**What to do:** An exact copy of all the data is the required output.

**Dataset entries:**
· · · · ·

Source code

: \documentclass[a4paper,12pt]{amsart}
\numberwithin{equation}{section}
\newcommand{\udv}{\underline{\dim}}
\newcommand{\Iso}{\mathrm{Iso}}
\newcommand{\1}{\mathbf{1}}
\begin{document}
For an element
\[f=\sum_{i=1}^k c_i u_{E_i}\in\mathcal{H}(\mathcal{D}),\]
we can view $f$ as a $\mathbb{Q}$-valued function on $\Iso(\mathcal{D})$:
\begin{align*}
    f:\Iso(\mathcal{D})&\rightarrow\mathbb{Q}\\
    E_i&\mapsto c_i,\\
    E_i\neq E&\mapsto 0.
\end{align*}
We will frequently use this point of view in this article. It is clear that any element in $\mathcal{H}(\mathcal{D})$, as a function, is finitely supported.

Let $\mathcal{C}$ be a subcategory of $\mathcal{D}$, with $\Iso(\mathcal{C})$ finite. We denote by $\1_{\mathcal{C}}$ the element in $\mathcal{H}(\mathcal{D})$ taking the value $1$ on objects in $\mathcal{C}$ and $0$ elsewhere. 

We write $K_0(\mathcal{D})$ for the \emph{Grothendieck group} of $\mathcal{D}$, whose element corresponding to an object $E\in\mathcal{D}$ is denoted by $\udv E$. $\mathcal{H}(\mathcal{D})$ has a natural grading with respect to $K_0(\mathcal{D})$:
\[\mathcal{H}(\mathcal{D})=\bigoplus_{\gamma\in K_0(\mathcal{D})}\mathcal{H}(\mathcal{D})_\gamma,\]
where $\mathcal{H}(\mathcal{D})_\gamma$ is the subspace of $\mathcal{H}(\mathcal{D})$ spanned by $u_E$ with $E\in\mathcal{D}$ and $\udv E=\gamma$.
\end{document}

· · · · ·

**Task result:**
Source code

: \documentclass[a4paper,12pt]{amsart}
\numberwithin{equation}{section}
\newcommand{\udv}{\underline{\dim}}
\newcommand{\Iso}{\mathrm{Iso}}
\newcommand{\1}{\mathbf{1}}
\begin{document}
For an element
\[f=\sum_{i=1}^k c_i u_{E_i}\in\mathcal{H}(\mathcal{D}),\]
we can view $f$ as a $\mathbb{Q}$-valued function on $\Iso(\mathcal{D})$:
\begin{align*}
    f:\Iso(\mathcal{D})&\rightarrow\mathbb{Q}\\
    E_i&\mapsto c_i,\\
    E_i\neq E&\mapsto 0.
\end{align*}
We will frequently use this point of view in this article. It is clear that any element in $\mathcal{H}(\mathcal{D})$, as a function, is finitely supported.

Let $\mathcal{C}$ be a subcategory of $\mathcal{D}$, with $\Iso(\mathcal{C})$ finite. We denote by $\1_{\mathcal{C}}$ the element in $\mathcal{H}(\mathcal{D})$ taking the value $1$ on objects in $\mathcal{C}$ and $0$ elsewhere. 

We write $K_0(\mathcal{D})$ for the \emph{Grothendieck group} of $\mathcal{D}$, whose element corresponding to an object $E\in\mathcal{D}$ is denoted by $\udv E$. $\mathcal{H}(\mathcal{D})$ has a natural grading with respect to $K_0(\mathcal{D})$:
\[\mathcal{H}(\mathcal{D})=\bigoplus_{\gamma\in K_0(\mathcal{D})}\mathcal{H}(\mathcal{D})_\gamma,\]
where $\mathcal{H}(\mathcal{D})_\gamma$ is the subspace of $\mathcal{H}(\mathcal{D})$ spanned by $u_E$ with $E\in\mathcal{D}$ and $\udv E=\gamma$.
\end{document}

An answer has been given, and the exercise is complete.